Document images with source code:

>>

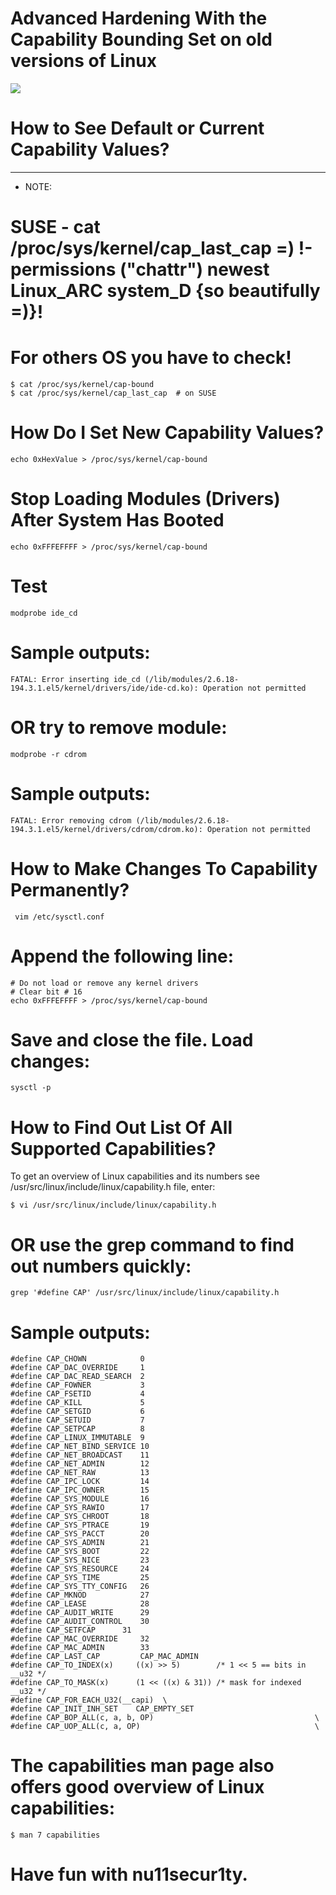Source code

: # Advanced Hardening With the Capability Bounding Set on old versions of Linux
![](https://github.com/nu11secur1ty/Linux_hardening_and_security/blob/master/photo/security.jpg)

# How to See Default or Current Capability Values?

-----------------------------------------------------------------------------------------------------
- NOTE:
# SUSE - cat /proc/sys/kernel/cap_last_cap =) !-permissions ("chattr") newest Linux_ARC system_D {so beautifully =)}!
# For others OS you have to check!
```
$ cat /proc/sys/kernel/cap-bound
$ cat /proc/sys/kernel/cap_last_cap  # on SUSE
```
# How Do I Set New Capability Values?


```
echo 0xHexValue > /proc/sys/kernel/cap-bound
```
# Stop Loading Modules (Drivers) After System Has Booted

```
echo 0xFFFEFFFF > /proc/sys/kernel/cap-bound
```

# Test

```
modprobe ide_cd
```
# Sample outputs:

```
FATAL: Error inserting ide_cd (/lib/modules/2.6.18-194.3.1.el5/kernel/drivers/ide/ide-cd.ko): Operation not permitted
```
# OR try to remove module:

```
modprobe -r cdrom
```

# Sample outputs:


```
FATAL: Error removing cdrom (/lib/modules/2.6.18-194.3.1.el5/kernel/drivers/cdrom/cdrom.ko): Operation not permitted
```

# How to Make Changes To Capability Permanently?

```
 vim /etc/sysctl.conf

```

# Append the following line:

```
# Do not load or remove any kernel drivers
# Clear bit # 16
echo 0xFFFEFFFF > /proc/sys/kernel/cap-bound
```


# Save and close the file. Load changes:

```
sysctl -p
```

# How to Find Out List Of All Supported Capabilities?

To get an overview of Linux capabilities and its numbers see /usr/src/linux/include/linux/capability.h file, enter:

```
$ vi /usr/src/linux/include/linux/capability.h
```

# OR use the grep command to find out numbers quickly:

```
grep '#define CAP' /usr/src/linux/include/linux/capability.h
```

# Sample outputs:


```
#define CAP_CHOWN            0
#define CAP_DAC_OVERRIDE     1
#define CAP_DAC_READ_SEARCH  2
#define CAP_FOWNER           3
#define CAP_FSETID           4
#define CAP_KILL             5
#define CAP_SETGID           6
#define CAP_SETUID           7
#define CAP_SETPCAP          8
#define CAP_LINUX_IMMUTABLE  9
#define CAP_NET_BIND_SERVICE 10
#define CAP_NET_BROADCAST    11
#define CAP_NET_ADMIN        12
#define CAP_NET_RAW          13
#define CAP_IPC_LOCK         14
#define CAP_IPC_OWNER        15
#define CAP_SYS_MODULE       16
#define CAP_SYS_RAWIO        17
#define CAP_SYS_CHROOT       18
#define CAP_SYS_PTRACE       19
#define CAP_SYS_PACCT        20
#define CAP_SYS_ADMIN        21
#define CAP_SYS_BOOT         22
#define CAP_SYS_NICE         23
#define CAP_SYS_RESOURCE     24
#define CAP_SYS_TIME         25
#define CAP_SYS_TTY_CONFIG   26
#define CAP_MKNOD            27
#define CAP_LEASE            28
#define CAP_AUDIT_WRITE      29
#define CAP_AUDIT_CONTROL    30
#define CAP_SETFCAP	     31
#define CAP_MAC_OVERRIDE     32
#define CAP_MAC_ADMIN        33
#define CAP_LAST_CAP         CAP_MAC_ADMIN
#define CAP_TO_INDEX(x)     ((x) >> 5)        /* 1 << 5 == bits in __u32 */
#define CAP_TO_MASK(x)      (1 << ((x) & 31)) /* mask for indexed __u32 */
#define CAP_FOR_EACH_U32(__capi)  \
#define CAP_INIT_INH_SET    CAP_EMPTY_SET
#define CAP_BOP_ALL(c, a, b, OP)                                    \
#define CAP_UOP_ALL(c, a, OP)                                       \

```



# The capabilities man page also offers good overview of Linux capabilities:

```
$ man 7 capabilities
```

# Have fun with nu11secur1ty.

<<

**Work item**
Check each line of the data above for the word "numbers" and copy the ones where it is found.

**Solution to this exercise**
To get an overview of Linux capabilities and its numbers see /usr/src/linux/include/linux/capability.h file, enter:
# OR use the grep command to find out numbers quickly:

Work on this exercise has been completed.